A theme of the past several year ends and new years; i'll never be the 'perfect' patient as I know full well I am too stubborn and want to be involved in my care (I dont see that as bad) and admittedly I can be kind of opinionated. I dont intentionally try to be but sometimes realize it or not I just am.. This year has definitely brought alot of new changes and some answers to things I long suspected but none of my drs or  I could not  really get answers to. The biggest issues have been the shunt (but im so grateful to be able to write this with definite noted improvement in my headaches other than the 1/2 a dozen times a day where the pinching-searing type sensation occurs and despite the vision stuff. ) and having found a neurosurgeon who really listens, really seems to care and goes out of her way to make me realize she isnt leaving. Related to the headaches and shunt of course have been the parade of surgeries but noteable during most of these including now is the periods short and longer where I did have much symptom relief including mid-back pain completely went away when LP shunt was tied off and subsequently taken out last month and constipation is so remarkably improved as is the headaches themselves. Low back pain has cont'd to be a pain literally whether related to not quite enough pressure/fluid being drained (Dr.Bragg's thought) or due to something else remains to be seen but on the other hand with the unexpected lumbar spine lamiectomy (bone removal) during the initial LP shnt revision in May and nerve bundle repair and the resulting side effects but continued healing of those said side effects has been while not lovely I can and do atleast appreciate that the symptoms ahove cont'd to improve! Id of course have rather not have had the complications in the first place but know and recognize in MPS much worse could have occured. Ive said it before but if that area needed to be decompressed im almost glad it was unexpected as then I had none of the pre-surgery spine stress to deal with and I know Dr.Bragg can manage these issues for me.

Other changes included to my Neurologist leaving my team and consolidating this care w Dr.Bragg managing all neurologic care and if needed she will consult the neurologist she works with on her complex shunt pts and whom I met previously prior to the VP shunt placement a couple months ago. And as well change in my Genetic Counseor of which has had the most impact in care and for which I now have a new GC but mostly dont have alot of contact with this group other than for infusions weekly and that is limited contact. Sometimes it does honestly feel like the more you do as a patient for your own care the less particular providers do in general be it to try and help find an answer or to a specialist, etc. That is the one thing I miss about my old GC she and I sure may have had our differences but she was ingenious at finding the good drs and getting things done. I have not one single idea how to remedy this.

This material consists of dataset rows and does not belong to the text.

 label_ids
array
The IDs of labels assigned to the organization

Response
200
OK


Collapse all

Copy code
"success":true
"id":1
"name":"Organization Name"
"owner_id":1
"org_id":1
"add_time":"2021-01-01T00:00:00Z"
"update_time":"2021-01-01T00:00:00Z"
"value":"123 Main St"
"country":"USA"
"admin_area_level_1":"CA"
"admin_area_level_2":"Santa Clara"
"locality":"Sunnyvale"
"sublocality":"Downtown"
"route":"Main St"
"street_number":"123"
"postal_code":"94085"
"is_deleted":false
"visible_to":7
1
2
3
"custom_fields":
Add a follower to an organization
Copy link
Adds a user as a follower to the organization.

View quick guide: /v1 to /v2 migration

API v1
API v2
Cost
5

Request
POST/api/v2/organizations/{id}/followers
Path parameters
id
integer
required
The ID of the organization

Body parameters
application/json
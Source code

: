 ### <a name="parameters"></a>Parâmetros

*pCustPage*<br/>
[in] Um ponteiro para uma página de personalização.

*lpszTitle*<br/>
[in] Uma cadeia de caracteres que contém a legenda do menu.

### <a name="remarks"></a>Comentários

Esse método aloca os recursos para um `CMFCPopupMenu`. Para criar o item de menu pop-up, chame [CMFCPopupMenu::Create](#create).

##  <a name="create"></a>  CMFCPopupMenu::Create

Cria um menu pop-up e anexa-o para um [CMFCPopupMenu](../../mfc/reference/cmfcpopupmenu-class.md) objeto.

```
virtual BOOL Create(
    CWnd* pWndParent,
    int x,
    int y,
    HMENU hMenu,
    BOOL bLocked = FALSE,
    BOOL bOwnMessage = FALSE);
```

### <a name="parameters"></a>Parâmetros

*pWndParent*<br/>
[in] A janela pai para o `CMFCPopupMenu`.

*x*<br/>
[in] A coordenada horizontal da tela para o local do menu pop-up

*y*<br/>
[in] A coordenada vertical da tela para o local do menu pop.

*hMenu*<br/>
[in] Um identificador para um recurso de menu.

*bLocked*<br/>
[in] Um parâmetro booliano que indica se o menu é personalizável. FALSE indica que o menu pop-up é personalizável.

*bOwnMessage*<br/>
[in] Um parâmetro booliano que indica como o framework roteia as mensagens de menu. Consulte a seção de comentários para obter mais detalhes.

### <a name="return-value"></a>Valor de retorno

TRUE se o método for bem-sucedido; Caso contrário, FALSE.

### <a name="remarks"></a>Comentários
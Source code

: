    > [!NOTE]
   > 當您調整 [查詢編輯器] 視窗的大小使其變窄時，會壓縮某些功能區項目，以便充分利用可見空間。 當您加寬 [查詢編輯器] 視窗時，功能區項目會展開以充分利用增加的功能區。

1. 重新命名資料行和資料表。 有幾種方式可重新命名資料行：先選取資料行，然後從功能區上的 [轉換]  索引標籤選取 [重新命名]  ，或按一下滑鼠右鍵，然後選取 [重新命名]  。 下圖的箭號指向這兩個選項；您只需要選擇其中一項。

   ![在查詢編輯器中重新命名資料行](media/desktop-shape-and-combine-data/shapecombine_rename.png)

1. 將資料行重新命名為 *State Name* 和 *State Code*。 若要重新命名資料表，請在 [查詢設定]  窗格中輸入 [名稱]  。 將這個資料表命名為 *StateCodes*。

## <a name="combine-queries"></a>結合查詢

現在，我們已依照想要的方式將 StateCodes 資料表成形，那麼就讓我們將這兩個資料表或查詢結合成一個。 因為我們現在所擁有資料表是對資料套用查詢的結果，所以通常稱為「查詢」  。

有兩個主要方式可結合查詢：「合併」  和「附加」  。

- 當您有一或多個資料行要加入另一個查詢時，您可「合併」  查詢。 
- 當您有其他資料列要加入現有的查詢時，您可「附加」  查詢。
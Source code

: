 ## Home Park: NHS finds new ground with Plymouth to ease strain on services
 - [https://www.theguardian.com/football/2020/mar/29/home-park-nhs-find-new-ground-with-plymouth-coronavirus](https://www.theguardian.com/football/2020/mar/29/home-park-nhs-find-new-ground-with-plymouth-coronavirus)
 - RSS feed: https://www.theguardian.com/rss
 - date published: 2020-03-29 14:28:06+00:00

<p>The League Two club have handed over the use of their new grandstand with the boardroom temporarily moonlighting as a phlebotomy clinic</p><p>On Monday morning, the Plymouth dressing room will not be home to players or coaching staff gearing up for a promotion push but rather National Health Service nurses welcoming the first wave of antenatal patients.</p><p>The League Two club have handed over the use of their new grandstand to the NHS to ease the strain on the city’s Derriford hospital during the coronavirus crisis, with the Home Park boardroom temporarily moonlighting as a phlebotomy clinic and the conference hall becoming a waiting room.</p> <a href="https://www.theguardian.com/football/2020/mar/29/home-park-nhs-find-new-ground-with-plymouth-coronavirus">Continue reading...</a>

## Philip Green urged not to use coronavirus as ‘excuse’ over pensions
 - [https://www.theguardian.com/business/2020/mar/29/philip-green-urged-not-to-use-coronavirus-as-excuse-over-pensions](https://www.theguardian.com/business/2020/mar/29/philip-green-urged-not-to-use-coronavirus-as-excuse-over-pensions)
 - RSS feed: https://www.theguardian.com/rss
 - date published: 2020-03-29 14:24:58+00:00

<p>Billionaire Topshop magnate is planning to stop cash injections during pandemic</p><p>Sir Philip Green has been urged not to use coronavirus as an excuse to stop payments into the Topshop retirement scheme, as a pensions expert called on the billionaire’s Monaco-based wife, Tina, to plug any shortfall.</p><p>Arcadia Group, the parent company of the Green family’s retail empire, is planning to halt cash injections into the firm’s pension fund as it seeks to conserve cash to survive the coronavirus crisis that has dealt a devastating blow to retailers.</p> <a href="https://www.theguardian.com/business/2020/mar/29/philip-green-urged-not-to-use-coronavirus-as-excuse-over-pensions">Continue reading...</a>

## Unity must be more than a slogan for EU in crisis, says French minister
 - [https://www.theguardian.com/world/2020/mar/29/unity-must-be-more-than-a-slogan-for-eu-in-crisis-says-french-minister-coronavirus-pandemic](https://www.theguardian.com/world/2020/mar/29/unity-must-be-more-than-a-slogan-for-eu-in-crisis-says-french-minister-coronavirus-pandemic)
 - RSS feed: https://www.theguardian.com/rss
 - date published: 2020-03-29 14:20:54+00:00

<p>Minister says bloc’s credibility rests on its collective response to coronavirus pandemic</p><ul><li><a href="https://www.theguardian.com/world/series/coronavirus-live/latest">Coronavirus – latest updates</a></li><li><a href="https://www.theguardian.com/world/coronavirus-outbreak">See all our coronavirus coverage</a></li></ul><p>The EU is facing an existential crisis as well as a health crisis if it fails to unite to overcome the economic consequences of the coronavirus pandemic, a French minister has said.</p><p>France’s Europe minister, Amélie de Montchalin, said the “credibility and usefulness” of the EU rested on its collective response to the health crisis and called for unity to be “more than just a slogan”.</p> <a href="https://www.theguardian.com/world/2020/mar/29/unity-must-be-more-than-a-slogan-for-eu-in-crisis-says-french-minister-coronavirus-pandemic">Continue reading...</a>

I tihnk what I most hope for the new year is to continue to have opportunities like with Genzyme project (which we are modifying but cont to work on) and with what I do with APF. Both are so patient in my less than perfect ability (especially with APF) to be as involved as some leaders are in APFAN's  outreach. I love what I do with this organization and pray in the new year I can cont to have the energy and time and strength to give and pray even that I may do more than I sometimes was able this year. I pray for good decision making in my care and the ability to cont to make decisions for myself regarding who I see and where. Related to medical care I especially pray I make good choices on who is and who is not involved in my care team and who if anyone of my providers I should make changes to.

I dont know what this year will bring but I do know I can decide how I react to whatever these things will be when they occur and I am going to try to cont to react in a cool=headed way that allows me to make good decisions, receive good care and not be a barrier to my own in-put. I dont knwo if that really makes sense but I guess really I just hope to keep being calm under fire and do a better job of caring less what others think and doing more to soeak up for myself or ask the quesitons I sometimes want to ask but dont.

I hope the New Year brings new blessings for your families and I pray it brings memories big and small!